YOUR INSTRUCTIONS –
Please work out how many lines in the data below contain "html", and reply with that number alone.

TASK MATERIAL –
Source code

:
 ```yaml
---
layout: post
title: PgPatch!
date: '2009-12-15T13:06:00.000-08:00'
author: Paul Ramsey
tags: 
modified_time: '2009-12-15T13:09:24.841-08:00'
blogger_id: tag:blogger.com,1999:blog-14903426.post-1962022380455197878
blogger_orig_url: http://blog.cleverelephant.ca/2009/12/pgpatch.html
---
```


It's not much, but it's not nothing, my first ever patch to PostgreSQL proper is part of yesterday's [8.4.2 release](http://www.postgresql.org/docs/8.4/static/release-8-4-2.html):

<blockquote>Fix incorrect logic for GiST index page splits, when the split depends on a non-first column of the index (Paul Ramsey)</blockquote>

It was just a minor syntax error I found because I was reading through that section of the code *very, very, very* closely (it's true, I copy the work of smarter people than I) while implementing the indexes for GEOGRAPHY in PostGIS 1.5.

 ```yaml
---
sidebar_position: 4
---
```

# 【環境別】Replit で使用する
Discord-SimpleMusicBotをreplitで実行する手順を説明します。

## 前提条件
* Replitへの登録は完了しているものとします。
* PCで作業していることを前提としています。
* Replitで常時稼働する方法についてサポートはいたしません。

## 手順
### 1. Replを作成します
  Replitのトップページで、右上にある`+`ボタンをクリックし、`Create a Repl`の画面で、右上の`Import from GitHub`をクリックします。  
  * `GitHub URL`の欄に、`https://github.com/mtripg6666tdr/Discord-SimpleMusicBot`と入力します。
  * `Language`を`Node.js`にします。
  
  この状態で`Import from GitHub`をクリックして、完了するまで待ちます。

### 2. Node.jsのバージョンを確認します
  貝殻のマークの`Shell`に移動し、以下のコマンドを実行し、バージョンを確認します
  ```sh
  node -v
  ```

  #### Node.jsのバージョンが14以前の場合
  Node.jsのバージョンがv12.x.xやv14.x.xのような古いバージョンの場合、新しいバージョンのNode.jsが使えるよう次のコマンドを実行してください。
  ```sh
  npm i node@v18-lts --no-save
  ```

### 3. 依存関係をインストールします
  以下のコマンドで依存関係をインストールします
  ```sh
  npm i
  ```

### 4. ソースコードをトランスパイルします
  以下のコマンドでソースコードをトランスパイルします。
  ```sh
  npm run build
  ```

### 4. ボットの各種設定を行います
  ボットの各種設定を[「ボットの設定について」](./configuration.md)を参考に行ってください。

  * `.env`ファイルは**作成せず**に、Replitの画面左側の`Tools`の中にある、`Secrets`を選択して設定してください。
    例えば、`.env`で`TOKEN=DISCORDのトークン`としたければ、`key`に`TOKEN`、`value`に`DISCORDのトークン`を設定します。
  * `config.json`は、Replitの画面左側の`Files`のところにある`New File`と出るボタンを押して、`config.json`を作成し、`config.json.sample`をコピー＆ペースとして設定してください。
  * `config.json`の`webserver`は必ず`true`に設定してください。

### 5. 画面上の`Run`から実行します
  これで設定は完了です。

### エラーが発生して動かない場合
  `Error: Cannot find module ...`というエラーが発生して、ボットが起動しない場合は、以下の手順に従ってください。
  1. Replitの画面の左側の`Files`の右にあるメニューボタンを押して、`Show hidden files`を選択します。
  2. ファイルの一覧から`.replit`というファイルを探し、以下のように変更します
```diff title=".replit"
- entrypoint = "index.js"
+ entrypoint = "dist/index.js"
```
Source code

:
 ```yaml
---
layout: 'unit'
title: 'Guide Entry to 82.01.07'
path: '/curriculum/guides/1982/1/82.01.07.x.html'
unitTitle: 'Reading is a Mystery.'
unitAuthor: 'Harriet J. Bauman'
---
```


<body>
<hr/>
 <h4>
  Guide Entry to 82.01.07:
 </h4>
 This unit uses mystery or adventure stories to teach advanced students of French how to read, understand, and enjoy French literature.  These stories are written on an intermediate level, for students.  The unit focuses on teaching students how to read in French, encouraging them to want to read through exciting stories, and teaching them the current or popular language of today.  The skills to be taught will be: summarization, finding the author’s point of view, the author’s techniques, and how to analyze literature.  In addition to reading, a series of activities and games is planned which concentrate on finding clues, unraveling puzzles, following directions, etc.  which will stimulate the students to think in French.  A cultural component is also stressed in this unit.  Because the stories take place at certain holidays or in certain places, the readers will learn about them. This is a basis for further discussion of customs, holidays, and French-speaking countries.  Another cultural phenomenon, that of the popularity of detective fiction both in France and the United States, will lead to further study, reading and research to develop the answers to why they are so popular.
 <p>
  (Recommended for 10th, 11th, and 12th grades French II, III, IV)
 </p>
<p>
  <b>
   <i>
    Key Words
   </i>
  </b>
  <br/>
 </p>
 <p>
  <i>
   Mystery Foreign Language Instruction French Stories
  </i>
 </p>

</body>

EXERCISE SOLUTION –
3